Task requirements -> In the records below, find the line that contains "总的来说，瓦努阿图的手机卡在", then write out that line and each one after it exactly, up to and including the last.

═══

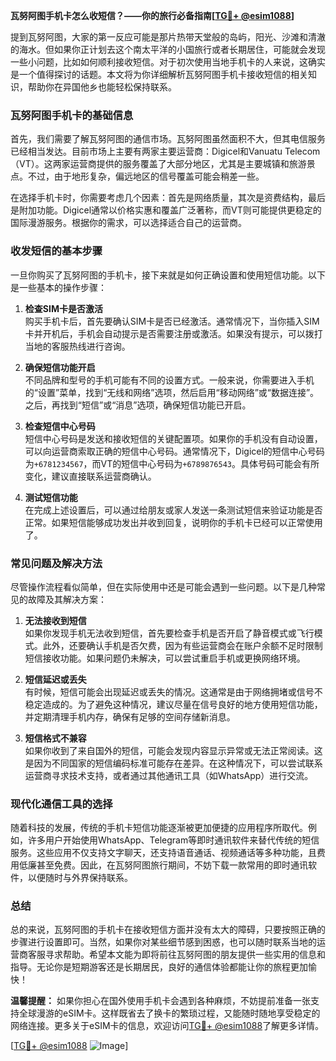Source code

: **瓦努阿图手机卡怎么收短信？——你的旅行必备指南[[TG💪+ @esim1088](https://t.me/s/esim1088)]**

提到瓦努阿图，大家的第一反应可能是那片热带天堂般的岛屿，阳光、沙滩和清澈的海水。但如果你正计划去这个南太平洋的小国旅行或者长期居住，可能就会发现一些小问题，比如如何顺利接收短信。对于初次使用当地手机卡的人来说，这确实是一个值得探讨的话题。本文将为你详细解析瓦努阿图手机卡接收短信的相关知识，帮助你在异国他乡也能轻松保持联系。

### 瓦努阿图手机卡的基础信息

首先，我们需要了解瓦努阿图的通信市场。瓦努阿图虽然面积不大，但其电信服务已经相当发达。目前市场上主要有两家主要运营商：Digicel和Vanuatu Telecom（VT）。这两家运营商提供的服务覆盖了大部分地区，尤其是主要城镇和旅游景点。不过，由于地形复杂，偏远地区的信号覆盖可能会稍差一些。

在选择手机卡时，你需要考虑几个因素：首先是网络质量，其次是资费结构，最后是附加功能。Digicel通常以价格实惠和覆盖广泛著称，而VT则可能提供更稳定的国际漫游服务。根据你的需求，可以选择适合自己的运营商。

### 收发短信的基本步骤

一旦你购买了瓦努阿图的手机卡，接下来就是如何正确设置和使用短信功能。以下是一些基本的操作步骤：

1. **检查SIM卡是否激活**  
   购买手机卡后，首先要确认SIM卡是否已经激活。通常情况下，当你插入SIM卡并开机后，手机会自动提示是否需要注册或激活。如果没有提示，可以拨打当地的客服热线进行咨询。

2. **确保短信功能开启**  
   不同品牌和型号的手机可能有不同的设置方式。一般来说，你需要进入手机的“设置”菜单，找到“无线和网络”选项，然后启用“移动网络”或“数据连接”。之后，再找到“短信”或“消息”选项，确保短信功能已开启。

3. **检查短信中心号码**  
   短信中心号码是发送和接收短信的关键配置项。如果你的手机没有自动设置，可以向运营商索取正确的短信中心号码。通常情况下，Digicel的短信中心号码为`+6781234567`，而VT的短信中心号码为`+6789876543`。具体号码可能会有所变化，建议直接联系运营商确认。

4. **测试短信功能**  
   在完成上述设置后，可以通过给朋友或家人发送一条测试短信来验证功能是否正常。如果短信能够成功发出并收到回复，说明你的手机卡已经可以正常使用了。

### 常见问题及解决方法

尽管操作流程看似简单，但在实际使用中还是可能会遇到一些问题。以下是几种常见的故障及其解决方案：

1. **无法接收到短信**  
   如果你发现手机无法收到短信，首先要检查手机是否开启了静音模式或飞行模式。此外，还要确认手机是否欠费，因为有些运营商会在账户余额不足时限制短信接收功能。如果问题仍未解决，可以尝试重启手机或更换网络环境。

2. **短信延迟或丢失**  
   有时候，短信可能会出现延迟或丢失的情况。这通常是由于网络拥堵或信号不稳定造成的。为了避免这种情况，建议尽量在信号良好的地方使用短信功能，并定期清理手机内存，确保有足够的空间存储新消息。

3. **短信格式不兼容**  
   如果你收到了来自国外的短信，可能会发现内容显示异常或无法正常阅读。这是因为不同国家的短信编码标准可能存在差异。在这种情况下，可以尝试联系运营商寻求技术支持，或者通过其他通讯工具（如WhatsApp）进行交流。

### 现代化通信工具的选择

随着科技的发展，传统的手机卡短信功能逐渐被更加便捷的应用程序所取代。例如，许多用户开始使用WhatsApp、Telegram等即时通讯软件来替代传统的短信服务。这些应用不仅支持文字聊天，还支持语音通话、视频通话等多种功能，且费用低廉甚至免费。因此，在瓦努阿图旅行期间，不妨下载一款常用的即时通讯软件，以便随时与外界保持联系。

### 总结

总的来说，瓦努阿图的手机卡在接收短信方面并没有太大的障碍，只要按照正确的步骤进行设置即可。当然，如果你对某些细节感到困惑，也可以随时联系当地的运营商客服寻求帮助。希望本文能为即将前往瓦努阿图的朋友提供一些实用的信息和指导。无论你是短期游客还是长期居民，良好的通信体验都能让你的旅程更加愉快！

**温馨提醒：** 如果你担心在国外使用手机卡会遇到各种麻烦，不妨提前准备一张支持全球漫游的eSIM卡。这样既省去了换卡的繁琐过程，又能随时随地享受稳定的网络连接。更多关于eSIM卡的信息，欢迎访问[TG💪+ @esim1088](https://t.me/s/esim1088)了解更多详情。

[[TG💪+ @esim1088](https://t.me/s/esim1088) ![Image](https://i.postimg.cc/4NQfJmqS/Snipaste-2025-05-13-00-14-12.png)]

═══

Result of this task ->
总的来说，瓦努阿图的手机卡在接收短信方面并没有太大的障碍，只要按照正确的步骤进行设置即可。当然，如果你对某些细节感到困惑，也可以随时联系当地的运营商客服寻求帮助。希望本文能为即将前往瓦努阿图的朋友提供一些实用的信息和指导。无论你是短期游客还是长期居民，良好的通信体验都能让你的旅程更加愉快！

**温馨提醒：** 如果你担心在国外使用手机卡会遇到各种麻烦，不妨提前准备一张支持全球漫游的eSIM卡。这样既省去了换卡的繁琐过程，又能随时随地享受稳定的网络连接。更多关于eSIM卡的信息，欢迎访问[TG💪+ @esim1088](https://t.me/s/esim1088)了解更多详情。

[[TG💪+ @esim1088](https://t.me/s/esim1088) ![Image](https://i.postimg.cc/4NQfJmqS/Snipaste-2025-05-13-00-14-12.png)]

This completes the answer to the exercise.